There were a million flowers on display, and not a bug or a worm or a weed. Those who went early enough saw a Miss Doris Humphreys perform an interpretive dance (to violin accompaniment) on $1,000 worth of turf, heard a Miss Frances Johnson recite an Ode to Spring, applauded while Mr. Mei Lan-fang. China's greatest actor (TIME, Feb. 24). accepted a tulip bulb named in his honor.
Providing this magnificent display were some of the richest, most potent names in U. S. finance. Their gardeners, the men who actually did the work, grew the plants, composed these living landscapes for New Yorkers to look at. were present all last week hovering anxiously over their handiwork. Reporters noted:
Otto Hermann Kahn's J. A. Forbes
J. Pierpont Morgan's James S. Kelly
Mrs. Marshall Field's George Henry Gillies
Sidney Z. Mitchell's Alfred Reoch
Mrs. Payne Whitney's Henning Michelson
Hiram Edward Manville's T. H. Everett
George Fisher Baker Jr.'s James MacDonald
George Fisher Baker's William Ellings.
Not one of these left without at least two prizes for his employer.* Outstanding among the gardeners was Miss Marie L. Constable's able, bushy-mustached James Stuart. He it was who arranged, on a plot of approximately 600 sq. ft., Miss Constable's breathtaking Yellow Garden which won the large silver cup presented by the Royal Horticultural Society. Pale ferns, towering yellow acacias and mimosas hung over a narrow path, accented with deep orange clumps of a kind of South African flowering pineapple, professionally known as imantophyllum, more popularly Clivia.
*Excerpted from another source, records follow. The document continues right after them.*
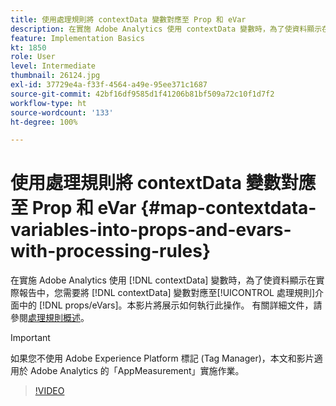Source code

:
 ```yaml
---
title: 使用處理規則將 contextData 變數對應至 Prop 和 eVar
description: 在實施 Adobe Analytics 使用 contextData 變數時，為了使資料顯示在實際報告中，您需要將 contextData 變數對應至處理規則介面中的 props / eVars。本影片將展示如何執行此操作。
feature: Implementation Basics
kt: 1850
role: User
level: Intermediate
thumbnail: 26124.jpg
exl-id: 37729e4a-f33f-4564-a49e-95ee371c1687
source-git-commit: 42bf16df9585d1f41206b81bf509a72c10f1d7f2
workflow-type: ht
source-wordcount: '133'
ht-degree: 100%

---
```


# 使用處理規則將 contextData 變數對應至 Prop 和 eVar {#map-contextdata-variables-into-props-and-evars-with-processing-rules}

在實施 Adobe Analytics 使用 [!DNL contextData] 變數時，為了使資料顯示在實際報告中，您需要將 [!DNL contextData] 變數對應至[!UICONTROL 處理規則]介面中的 [!DNL props/eVars]。本影片將展示如何執行此操作。 有關詳細文件，請參閱[處理規則概述](https://experienceleague.adobe.com/docs/analytics/admin/admin-tools/manage-report-suites/edit-report-suite/report-suite-general/c-processing-rules/processing-rules.html)。

>[!IMPORTANT]
>
>如果您不使用 Adob&#x200B;&#x200B;e Experience Platform 標記 (Tag Manager)，本文和影片適用於 Adob&#x200B;&#x200B;e Analytics 的「AppMeasurement」實施作業。


>[!VIDEO](https://video.tv.adobe.com/v/26124/?quality=12&learn=on)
Upstairs among the cut flowers crowds six deep gazed and sniffed at President and Mrs. Herbert Hoover, two new roses originated by famed Rosarian Lyman B. Coddington of Murray Hill, N. J. President Herbert Hoover is a very harlequin of a rose. Shaded orange, yellow and pink, it is a larger, paler Talisman. Mrs. Herbert Hoover, unlike the delicate yellow Mrs. Calvin Coolidge introduced two years ago, is a rich velvety crimson.
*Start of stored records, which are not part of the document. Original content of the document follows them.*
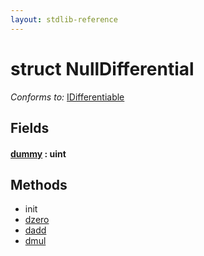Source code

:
 ```yaml
---
layout: stdlib-reference
---
```


# struct NullDifferential

*Conforms to:* [IDifferentiable](../../interfaces/idifferentiable-01/index.html)

## Fields

####  <a id="decl-dummy"></a>[dummy](dummy.html) : uint

## Methods

* init
* [dzero](dzero)
* [dadd](dadd)
* [dmul](dmul)


<!-- RTD-TOC-START
```{toctree}
:titlesonly:
:hidden:

Differential <differential-0>
dadd <dadd>
dmul <dmul>
dummy <dummy>
dzero <dzero>
```
RTD-TOC-END -->
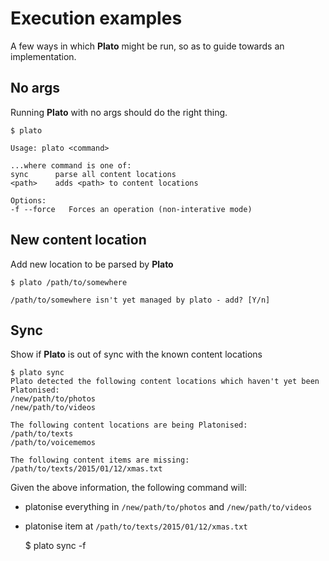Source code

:# Execution examples

A few ways in which **Plato** might be run, so as to guide towards an implementation.

## No args

Running **Plato** with no args should do the right thing.

    $ plato

    Usage: plato <command>

    ...where command is one of:
    sync      parse all content locations
    <path>    adds <path> to content locations

    Options:
    -f --force   Forces an operation (non-interative mode)

## New content location

Add new location to be parsed by **Plato**

    $ plato /path/to/somewhere

    /path/to/somewhere isn't yet managed by plato - add? [Y/n]

## Sync

Show if **Plato** is out of sync with the known content locations

    $ plato sync
    Plato detected the following content locations which haven't yet been Platonised:
    /new/path/to/photos
    /new/path/to/videos

    The following content locations are being Platonised:
    /path/to/texts
    /path/to/voicememos

    The following content items are missing:
    /path/to/texts/2015/01/12/xmas.txt

Given the above information, the following command will:
- platonise everything in ```/new/path/to/photos``` and ```/new/path/to/videos```
- platonise item at ```/path/to/texts/2015/01/12/xmas.txt```

    $ plato sync -f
*Unrepresented at the New York International Flower Show was John Davison Rockefeller Sr. But in a flower show sponsored by the Halifax Garden Club of Daytona Beach, Fla., near his Ormond Beach winter home, he last week won two blue ribbons for a large basket of deep magenta petunias and a pot of Easter lilies, clapped his withered hands for joy.